The e-mail also includes fields for credit card account numbers, bank account numbers and the account-holders’ PIN numbers at ATMs. “After you verify your information, your account shall be returned to good standing,” the scam e-mail continued, “and you will continue to have full use of your account. Thank you for using PayPal!”
The e-mails also include a link to a fake Web site where the customer is asked for personal account information.
The ruse is similar to a PayPal scam that surfaced
last fall, and continues to be a recurring favorite with online con artists. But recent attempts to hijack the PayPal name for fraudulent purposes are growing more sophisticated in how they look to the receiving party.
“We first identified these fake emails as a significant problem early last year,” said Kevin Pursglove, an eBay spokesman. “Back then many of them didn’t look so good — with bad grammar, and then, when you clicked through to the (fake) Web site, the colors were off.”
But the senders have certainly learned how to use a spell checker, he continued. “They are also better at hiding their tracks. A perpetrator can be three levels removed from the origin site of the e-mail” through the use of e-mail relays. “It is harder to find them.”

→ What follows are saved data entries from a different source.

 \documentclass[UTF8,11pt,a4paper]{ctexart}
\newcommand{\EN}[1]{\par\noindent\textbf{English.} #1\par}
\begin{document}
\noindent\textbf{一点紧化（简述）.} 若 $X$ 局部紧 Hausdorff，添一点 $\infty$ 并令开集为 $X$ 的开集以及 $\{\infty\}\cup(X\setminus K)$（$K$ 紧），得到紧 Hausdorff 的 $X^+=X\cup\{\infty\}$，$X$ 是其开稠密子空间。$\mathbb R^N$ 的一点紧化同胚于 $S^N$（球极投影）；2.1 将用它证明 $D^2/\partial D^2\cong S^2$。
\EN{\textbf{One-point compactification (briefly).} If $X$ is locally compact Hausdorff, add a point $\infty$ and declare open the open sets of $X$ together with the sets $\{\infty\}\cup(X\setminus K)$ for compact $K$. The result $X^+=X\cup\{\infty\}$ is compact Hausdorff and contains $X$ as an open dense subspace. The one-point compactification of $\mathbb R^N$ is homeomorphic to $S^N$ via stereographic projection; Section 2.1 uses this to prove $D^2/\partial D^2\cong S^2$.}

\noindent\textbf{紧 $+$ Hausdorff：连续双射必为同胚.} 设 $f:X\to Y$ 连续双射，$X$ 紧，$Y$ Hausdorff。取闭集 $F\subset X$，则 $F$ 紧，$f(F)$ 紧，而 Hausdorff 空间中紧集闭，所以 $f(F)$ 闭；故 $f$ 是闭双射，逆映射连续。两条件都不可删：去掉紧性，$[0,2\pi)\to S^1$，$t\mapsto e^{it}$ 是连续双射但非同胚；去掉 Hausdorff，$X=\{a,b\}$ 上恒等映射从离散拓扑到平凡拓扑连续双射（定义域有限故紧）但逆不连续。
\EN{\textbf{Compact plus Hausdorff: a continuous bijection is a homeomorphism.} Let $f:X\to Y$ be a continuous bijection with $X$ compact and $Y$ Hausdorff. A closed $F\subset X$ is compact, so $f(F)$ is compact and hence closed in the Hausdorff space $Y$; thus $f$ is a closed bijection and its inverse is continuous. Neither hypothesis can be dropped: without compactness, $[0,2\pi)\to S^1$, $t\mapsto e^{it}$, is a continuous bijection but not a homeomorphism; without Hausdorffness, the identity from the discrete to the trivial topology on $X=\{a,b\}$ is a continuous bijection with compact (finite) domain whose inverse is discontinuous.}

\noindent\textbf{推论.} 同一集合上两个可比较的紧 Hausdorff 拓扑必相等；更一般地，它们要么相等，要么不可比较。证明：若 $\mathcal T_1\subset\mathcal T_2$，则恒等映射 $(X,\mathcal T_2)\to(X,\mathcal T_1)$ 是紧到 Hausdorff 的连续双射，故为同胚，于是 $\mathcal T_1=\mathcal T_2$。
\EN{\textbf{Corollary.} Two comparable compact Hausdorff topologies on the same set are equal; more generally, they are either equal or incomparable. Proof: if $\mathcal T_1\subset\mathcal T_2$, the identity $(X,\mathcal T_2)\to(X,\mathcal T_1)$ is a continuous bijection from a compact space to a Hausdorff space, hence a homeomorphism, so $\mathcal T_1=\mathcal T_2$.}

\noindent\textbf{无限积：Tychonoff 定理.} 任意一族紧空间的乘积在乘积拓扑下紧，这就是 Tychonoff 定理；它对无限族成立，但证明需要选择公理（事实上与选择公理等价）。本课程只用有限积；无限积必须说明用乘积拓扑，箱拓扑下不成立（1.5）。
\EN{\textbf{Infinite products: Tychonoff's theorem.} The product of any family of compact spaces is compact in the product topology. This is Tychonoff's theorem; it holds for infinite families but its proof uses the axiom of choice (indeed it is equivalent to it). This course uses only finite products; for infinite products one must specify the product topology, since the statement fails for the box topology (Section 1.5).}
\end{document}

PayPal fights back on three fronts, he said. “We work with law enforcement agencies and regulatory bodies like the FTC, we educate
consumers, and we identify technology solutions.”
On the education front, Paypal and eBay routinely send email notices to their customers warning them to carefully check URLs and screen logos on Web sites before entering any sensitive information, Pursglove said. They also remind customers that PayPal never sends e-mails asking them to e-mail back sensitive information — and to check the headers on suspicious e-mails to see if they are actually from eBay’s servers.
But Avivah Litan, finance and technology analyst with research firm Gartner
said the eBays and the PayPals of the world need to do more. “I think asking customers to check URLs for minute differences is a lot to ask,” said Litan. “Unless they take other steps this will damage their business.”
She said a greater investment in anti-fraud technology would help too. “eBay, for example, needs to make it possible for sellers to offer strong authentication. There is technology, such as PKI (Public Key Infrastructure) available to do this,” she said.
Pursglove said eBay and a number of other bodies, companies,
universities, and government agencies, are aggressively pursuing technology fixes for fraud. “We don’t disclose these, but I am confident you will see some technical solutions shortly,” he said.
In the meantime, he stressed continued awareness. “Bottom line is, the consumer needs to step forward and get educated.”
eBay also recently hired former U.S. cybersecurity czar Howard Schmidt as its vice president for security, in a move that signals the auction giant’s interest in clamping down on online fraud.
“This seems like the right time to expand security, especially with a high profile person such as Schmidt,” eBay spokesman Chris Donlay said in early May.
As internetnews.com recently reported, the Internet Fraud Complaint Center (IFCC), a site run by the Federal Bureau of Investigation and the National White Collar Crime Center, reported that it referred 48,252 fraud complaints to federal, state and/or local law enforcement authorities in 2002 alone. The year before there were 16,775 referrals.
In addition, the Federal Trade Commission has also been stepping up its crackdown on online fraud in the last several months. The FTC has said that as many as 57 cases involving criminal or civil violations are pending with at least 37 individuals charged and under prosecution for alleged crimes.